===== Material for this exercise =====

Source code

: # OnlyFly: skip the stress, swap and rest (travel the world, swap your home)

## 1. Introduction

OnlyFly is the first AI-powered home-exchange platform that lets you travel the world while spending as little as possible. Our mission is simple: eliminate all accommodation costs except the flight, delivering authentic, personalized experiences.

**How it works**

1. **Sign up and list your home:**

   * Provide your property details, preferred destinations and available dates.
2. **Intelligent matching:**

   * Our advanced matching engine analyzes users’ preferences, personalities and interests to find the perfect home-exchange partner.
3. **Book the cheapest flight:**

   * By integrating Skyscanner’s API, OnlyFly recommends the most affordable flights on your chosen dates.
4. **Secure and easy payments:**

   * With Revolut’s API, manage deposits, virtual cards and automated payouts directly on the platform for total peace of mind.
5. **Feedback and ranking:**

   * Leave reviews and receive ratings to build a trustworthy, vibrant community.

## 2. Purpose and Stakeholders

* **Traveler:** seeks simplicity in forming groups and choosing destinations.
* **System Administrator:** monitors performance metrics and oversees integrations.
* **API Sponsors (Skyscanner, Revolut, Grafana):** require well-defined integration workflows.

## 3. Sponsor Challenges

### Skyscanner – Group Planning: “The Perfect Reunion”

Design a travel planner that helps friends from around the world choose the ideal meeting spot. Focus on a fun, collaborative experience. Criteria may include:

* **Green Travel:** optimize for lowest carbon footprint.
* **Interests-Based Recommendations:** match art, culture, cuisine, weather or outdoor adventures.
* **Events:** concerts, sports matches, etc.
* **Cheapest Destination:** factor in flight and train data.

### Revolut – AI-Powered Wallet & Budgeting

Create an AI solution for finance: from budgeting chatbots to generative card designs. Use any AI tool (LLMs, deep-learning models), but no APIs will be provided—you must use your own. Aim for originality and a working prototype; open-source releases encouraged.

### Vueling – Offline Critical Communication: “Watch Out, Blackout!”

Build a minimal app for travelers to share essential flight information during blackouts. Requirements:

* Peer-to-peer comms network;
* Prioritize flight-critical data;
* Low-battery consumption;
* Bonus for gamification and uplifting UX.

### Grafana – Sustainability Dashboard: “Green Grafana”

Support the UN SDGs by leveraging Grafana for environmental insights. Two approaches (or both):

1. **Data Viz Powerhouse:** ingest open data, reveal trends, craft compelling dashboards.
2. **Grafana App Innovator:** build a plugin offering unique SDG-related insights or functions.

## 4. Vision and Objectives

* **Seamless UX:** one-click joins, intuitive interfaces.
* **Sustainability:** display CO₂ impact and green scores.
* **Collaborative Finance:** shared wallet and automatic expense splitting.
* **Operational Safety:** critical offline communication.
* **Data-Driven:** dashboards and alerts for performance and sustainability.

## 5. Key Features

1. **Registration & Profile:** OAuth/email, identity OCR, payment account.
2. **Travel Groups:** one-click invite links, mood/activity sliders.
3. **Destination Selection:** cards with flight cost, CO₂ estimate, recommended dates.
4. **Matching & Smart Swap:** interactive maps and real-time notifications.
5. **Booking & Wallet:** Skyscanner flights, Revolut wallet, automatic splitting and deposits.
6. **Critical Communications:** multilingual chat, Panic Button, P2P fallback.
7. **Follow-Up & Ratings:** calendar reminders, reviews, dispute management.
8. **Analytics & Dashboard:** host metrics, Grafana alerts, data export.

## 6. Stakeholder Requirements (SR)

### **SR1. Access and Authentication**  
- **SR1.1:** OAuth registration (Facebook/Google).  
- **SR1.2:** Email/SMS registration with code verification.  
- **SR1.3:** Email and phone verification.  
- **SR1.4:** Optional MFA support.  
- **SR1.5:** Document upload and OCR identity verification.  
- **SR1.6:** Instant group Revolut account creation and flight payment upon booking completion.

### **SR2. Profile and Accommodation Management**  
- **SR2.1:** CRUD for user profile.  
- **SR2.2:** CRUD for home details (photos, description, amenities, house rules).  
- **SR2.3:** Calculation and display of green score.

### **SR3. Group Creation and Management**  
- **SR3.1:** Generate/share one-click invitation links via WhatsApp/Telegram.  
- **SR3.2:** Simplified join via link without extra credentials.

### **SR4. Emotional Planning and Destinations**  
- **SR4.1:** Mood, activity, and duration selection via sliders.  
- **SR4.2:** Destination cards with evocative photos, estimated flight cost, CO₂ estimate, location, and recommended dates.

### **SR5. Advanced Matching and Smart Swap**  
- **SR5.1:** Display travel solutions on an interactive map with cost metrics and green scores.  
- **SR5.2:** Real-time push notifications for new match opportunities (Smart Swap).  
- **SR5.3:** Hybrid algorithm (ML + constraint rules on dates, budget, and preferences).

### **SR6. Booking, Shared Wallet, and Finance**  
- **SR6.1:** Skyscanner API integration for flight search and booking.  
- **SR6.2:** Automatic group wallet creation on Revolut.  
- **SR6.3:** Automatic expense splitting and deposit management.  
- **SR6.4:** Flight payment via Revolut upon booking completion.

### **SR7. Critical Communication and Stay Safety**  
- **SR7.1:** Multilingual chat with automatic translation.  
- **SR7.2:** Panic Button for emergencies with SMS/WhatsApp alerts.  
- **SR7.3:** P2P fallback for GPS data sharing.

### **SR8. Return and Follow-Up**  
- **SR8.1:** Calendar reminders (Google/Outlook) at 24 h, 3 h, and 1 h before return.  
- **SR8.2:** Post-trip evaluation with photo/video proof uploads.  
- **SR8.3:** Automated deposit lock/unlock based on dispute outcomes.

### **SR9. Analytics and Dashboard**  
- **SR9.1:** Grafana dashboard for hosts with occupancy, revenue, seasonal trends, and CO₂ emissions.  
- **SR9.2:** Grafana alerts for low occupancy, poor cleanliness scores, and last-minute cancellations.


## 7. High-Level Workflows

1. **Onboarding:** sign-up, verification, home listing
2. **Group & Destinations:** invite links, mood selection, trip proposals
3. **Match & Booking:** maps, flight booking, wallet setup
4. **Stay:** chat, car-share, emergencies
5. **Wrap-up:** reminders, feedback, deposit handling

=====

# Try it:
Pull every line with the string "world" from the data above.

# Response box:
: # OnlyFly: skip the stress, swap and rest (travel the world, swap your home)
OnlyFly is the first AI-powered home-exchange platform that lets you travel the world while spending as little as possible. Our mission is simple: eliminate all accommodation costs except the flight, delivering authentic, personalized experiences.
Design a travel planner that helps friends from around the world choose the ideal meeting spot. Focus on a fun, collaborative experience. Criteria may include:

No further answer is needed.